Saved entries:

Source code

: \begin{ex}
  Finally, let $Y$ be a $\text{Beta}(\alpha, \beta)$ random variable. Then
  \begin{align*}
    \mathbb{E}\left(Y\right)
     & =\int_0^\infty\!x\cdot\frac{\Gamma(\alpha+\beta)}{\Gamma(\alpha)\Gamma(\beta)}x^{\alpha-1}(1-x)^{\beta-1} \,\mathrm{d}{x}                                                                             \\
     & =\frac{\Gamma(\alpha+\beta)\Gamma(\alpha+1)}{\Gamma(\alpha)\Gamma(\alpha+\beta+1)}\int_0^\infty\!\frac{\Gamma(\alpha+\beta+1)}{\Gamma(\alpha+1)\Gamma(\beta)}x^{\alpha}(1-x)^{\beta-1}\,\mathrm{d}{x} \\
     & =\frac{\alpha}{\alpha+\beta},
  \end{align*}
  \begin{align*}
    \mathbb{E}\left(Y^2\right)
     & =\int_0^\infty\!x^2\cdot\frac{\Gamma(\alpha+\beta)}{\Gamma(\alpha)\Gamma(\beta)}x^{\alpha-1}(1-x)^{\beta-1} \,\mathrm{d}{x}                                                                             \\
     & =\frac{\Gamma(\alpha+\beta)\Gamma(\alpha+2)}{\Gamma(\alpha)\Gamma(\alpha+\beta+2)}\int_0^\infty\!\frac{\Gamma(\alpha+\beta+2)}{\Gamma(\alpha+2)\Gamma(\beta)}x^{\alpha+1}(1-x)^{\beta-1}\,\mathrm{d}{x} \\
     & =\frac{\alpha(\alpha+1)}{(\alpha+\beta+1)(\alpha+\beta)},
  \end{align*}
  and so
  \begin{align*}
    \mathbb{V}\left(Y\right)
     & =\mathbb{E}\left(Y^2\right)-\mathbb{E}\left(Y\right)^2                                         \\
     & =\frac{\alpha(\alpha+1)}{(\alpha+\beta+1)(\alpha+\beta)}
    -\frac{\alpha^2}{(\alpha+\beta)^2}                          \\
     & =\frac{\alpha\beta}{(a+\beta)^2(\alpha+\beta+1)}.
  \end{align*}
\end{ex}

[What to do]: Write each record above out again exactly as it reads.

[Response area]:
Source code

: \begin{ex}
  Finally, let $Y$ be a $\text{Beta}(\alpha, \beta)$ random variable. Then
  \begin{align*}
    \mathbb{E}\left(Y\right)
     & =\int_0^\infty\!x\cdot\frac{\Gamma(\alpha+\beta)}{\Gamma(\alpha)\Gamma(\beta)}x^{\alpha-1}(1-x)^{\beta-1} \,\mathrm{d}{x}                                                                             \\
     & =\frac{\Gamma(\alpha+\beta)\Gamma(\alpha+1)}{\Gamma(\alpha)\Gamma(\alpha+\beta+1)}\int_0^\infty\!\frac{\Gamma(\alpha+\beta+1)}{\Gamma(\alpha+1)\Gamma(\beta)}x^{\alpha}(1-x)^{\beta-1}\,\mathrm{d}{x} \\
     & =\frac{\alpha}{\alpha+\beta},
  \end{align*}
  \begin{align*}
    \mathbb{E}\left(Y^2\right)
     & =\int_0^\infty\!x^2\cdot\frac{\Gamma(\alpha+\beta)}{\Gamma(\alpha)\Gamma(\beta)}x^{\alpha-1}(1-x)^{\beta-1} \,\mathrm{d}{x}                                                                             \\
     & =\frac{\Gamma(\alpha+\beta)\Gamma(\alpha+2)}{\Gamma(\alpha)\Gamma(\alpha+\beta+2)}\int_0^\infty\!\frac{\Gamma(\alpha+\beta+2)}{\Gamma(\alpha+2)\Gamma(\beta)}x^{\alpha+1}(1-x)^{\beta-1}\,\mathrm{d}{x} \\
     & =\frac{\alpha(\alpha+1)}{(\alpha+\beta+1)(\alpha+\beta)},
  \end{align*}
  and so
  \begin{align*}
    \mathbb{V}\left(Y\right)
     & =\mathbb{E}\left(Y^2\right)-\mathbb{E}\left(Y\right)^2                                         \\
     & =\frac{\alpha(\alpha+1)}{(\alpha+\beta+1)(\alpha+\beta)}
    -\frac{\alpha^2}{(\alpha+\beta)^2}                          \\
     & =\frac{\alpha\beta}{(a+\beta)^2(\alpha+\beta+1)}.
  \end{align*}
\end{ex}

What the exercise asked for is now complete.